> Data shown
------------------------------------

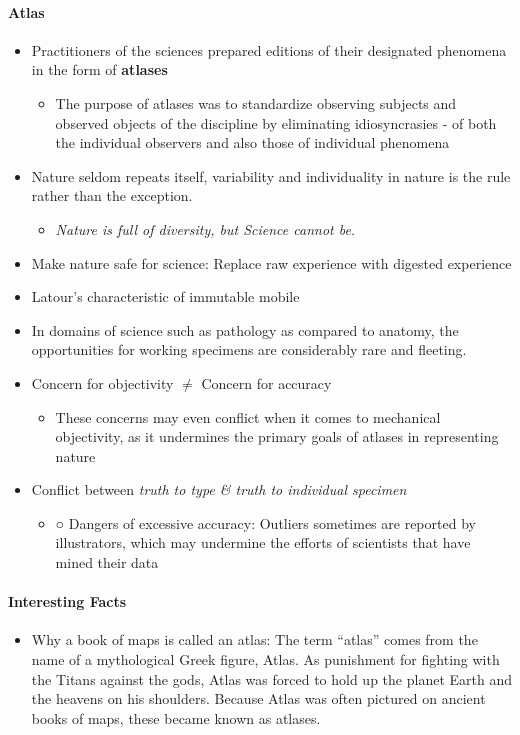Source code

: \documentclass[a4paper]{article}
\begin{document}
\paragraph{Atlas}
\begin{itemize}
	\item Practitioners of the sciences prepared editions of their designated phenomena in the form of \textbf{atlases}
	\begin{itemize}[label=$\circ$]
		\item The purpose of atlases was to standardize observing subjects and observed objects of the discipline by eliminating idiosyncrasies - of both the individual observers and also those of individual phenomena
	\end{itemize}
	\item Nature seldom repeats itself, variability and individuality in nature is the rule rather than the exception.
	\begin{itemize}[label=$\circ$]
		\item \textit{Nature is full of diversity, but Science cannot be.}
	\end{itemize}
	\item Make nature safe for science: Replace raw experience with digested experience
	\item Latour’s characteristic of immutable mobile
	\item In domains of science such as pathology as compared to anatomy, the opportunities for working specimens are considerably rare and fleeting.
	\item Concern for objectivity $\neq$ Concern for accuracy
	\begin{itemize}[label=$\circ$]
		\item These concerns may even conflict when it comes to mechanical objectivity, as it undermines the primary goals of atlases in representing nature
	\end{itemize}
	\item Conflict between \textit{truth to type \& truth to individual specimen}
	\begin{itemize}[label=$\circ$]
		\item ○	Dangers of excessive accuracy: Outliers sometimes are reported by illustrators, which may undermine the efforts of scientists that have mined their data
	\end{itemize}
\end{itemize}

\paragraph{Interesting Facts}
\begin{itemize}[label=$\circ$]
	\item Why a book of maps is called an atlas: The term “atlas” comes from the name of a mythological Greek figure, Atlas. As punishment for fighting with the Titans against the gods, Atlas was forced to hold up the planet Earth and the heavens on his shoulders. Because Atlas was often pictured on ancient books of maps, these became known as atlases.
\end{itemize}
\end{document}
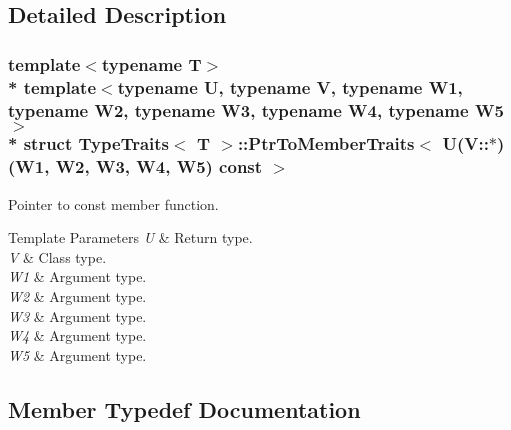 \subsection{Detailed Description}
\subsubsection*{template$<$typename T$>$\\*
template$<$typename U, typename V, typename W1, typename W2, typename W3, typename W4, typename W5$>$\\*
struct Type\+Traits$<$ T $>$\+::\+Ptr\+To\+Member\+Traits$<$ U(\+V\+::$\ast$)(\+W1, W2, W3, W4, W5) const  $>$}

Pointer to const member function. 
\begin{DoxyTemplParams}{Template Parameters}
{\em U} & Return type. \\
\hline
{\em V} & Class type. \\
\hline
{\em W1} & Argument type. \\
\hline
{\em W2} & Argument type. \\
\hline
{\em W3} & Argument type. \\
\hline
{\em W4} & Argument type. \\
\hline
{\em W5} & Argument type. \\
\hline
\end{DoxyTemplParams}


\subsection{Member Typedef Documentation}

------------------------------------

> Exercise instructions
Exactly reproduce the run of lines from the start of the listing through the line with "with digested experience", inclusive; pictures are not copied.

> Solved exercise
Source code

: \documentclass[a4paper]{article}
\begin{document}
\paragraph{Atlas}
\begin{itemize}
	\item Practitioners of the sciences prepared editions of their designated phenomena in the form of \textbf{atlases}
	\begin{itemize}[label=$\circ$]
		\item The purpose of atlases was to standardize observing subjects and observed objects of the discipline by eliminating idiosyncrasies - of both the individual observers and also those of individual phenomena
	\end{itemize}
	\item Nature seldom repeats itself, variability and individuality in nature is the rule rather than the exception.
	\begin{itemize}[label=$\circ$]
		\item \textit{Nature is full of diversity, but Science cannot be.}
	\end{itemize}
	\item Make nature safe for science: Replace raw experience with digested experience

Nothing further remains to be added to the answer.